* _Task to complete_: In how many lines of the data does the word "with" appear? Give the number by itself.

** Opening Data records block **

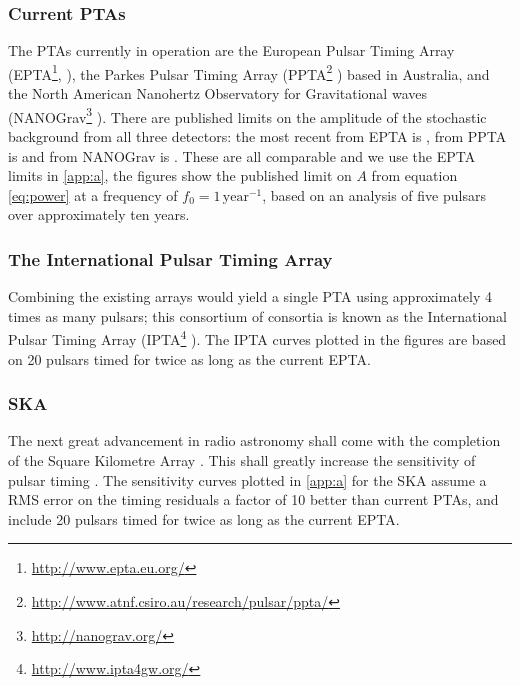 \subsubsection{Current PTAs}

The PTAs currently in operation are the European Pulsar Timing Array (EPTA\footnote{\url{http://www.epta.eu.org/}}, \cite{eptareview2013}), the Parkes Pulsar Timing Array (PPTA\footnote{\url{http://www.atnf.csiro.au/research/pulsar/ppta/}} \cite{parkesreview2013}) based in Australia, and the North American Nanohertz Observatory for Gravitational waves (NANOGrav\footnote{\url{http://nanograv.org/}} \cite{nanogravreview2013}). There are published limits on the amplitude of the stochastic background from all three detectors: the most recent from EPTA is \citet{Haasteren}, from PPTA is \citet{Shannon2013} and from NANOGrav is \citet{Arzoumanian2014}. These are all comparable and we use the EPTA limits in \ref{app:a}, the figures show the published limit on $A$ from equation \ref{eq:power} at a frequency of $f_{0}=1\,\textrm{year}^{-1}$, based on an analysis of five pulsars over approximately ten years.

\subsubsection{The International Pulsar Timing Array}

Combining the existing arrays would yield a single PTA using approximately 4 times as many pulsars; this consortium of consortia is known as the International Pulsar Timing Array (IPTA\footnote{\url{http://www.ipta4gw.org/}} \cite{iptareview2013}). The IPTA curves plotted in the figures are based on 20 pulsars timed for twice as long as the current EPTA.

\subsubsection{SKA}

The next great advancement in radio astronomy shall come with the completion of the Square Kilometre Array \citep[SKA;][]{Dewdney2009}. This shall greatly increase the sensitivity of pulsar timing \citep{Kramer2004}. The sensitivity curves plotted in \ref{app:a} for the SKA assume a RMS error on the timing residuals a factor of 10 better than current PTAs, and include 20 pulsars timed for twice as long as the current EPTA.

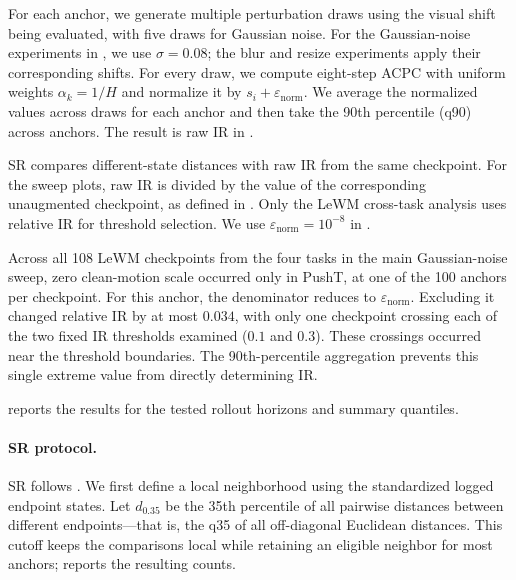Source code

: For each anchor, we generate multiple perturbation draws using the visual
shift being evaluated, with five draws for Gaussian noise. For the Gaussian-noise
experiments in , we use $\sigma=0.08$; the
blur and resize experiments apply their corresponding shifts. For every draw,
we compute eight-step ACPC with uniform weights $\alpha_k=1/H$ and normalize it
by $s_i+\varepsilon_{\mathrm{norm}}$. We average the normalized values across
draws for each anchor and then take the 90th percentile (q90) across anchors.
The result is raw IR in
.

SR compares different-state distances with raw IR from the same checkpoint.
For the sweep plots, raw IR is divided by the value of the corresponding
unaugmented checkpoint, as defined in . Only the LeWM
cross-task analysis uses relative IR for threshold selection. We use
$\varepsilon_{\mathrm{norm}}=10^{-8}$ in
.

Across all 108 LeWM checkpoints from the four tasks in the main Gaussian-noise
sweep, zero clean-motion scale occurred only in PushT, at one of the 100
anchors per checkpoint. For this anchor, the denominator reduces to
$\varepsilon_{\mathrm{norm}}$. Excluding it changed relative IR by at most
$0.034$, with only one checkpoint crossing each of the two fixed IR thresholds
examined ($0.1$ and $0.3$). These crossings occurred near the threshold
boundaries. The 90th-percentile aggregation prevents this single extreme value
from directly determining IR.

 reports the results for the tested
rollout horizons and summary quantiles.



\paragraph{SR protocol.}
SR follows . We first define a local neighborhood using the
standardized logged endpoint states. Let $d_{0.35}$ be the 35th percentile of
all pairwise distances between different endpoints---that is, the q35 of all off-diagonal Euclidean distances.
This cutoff keeps the comparisons local while retaining an eligible neighbor for most anchors;
 reports the resulting counts.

** Closing Data records block **

* _Result_: 5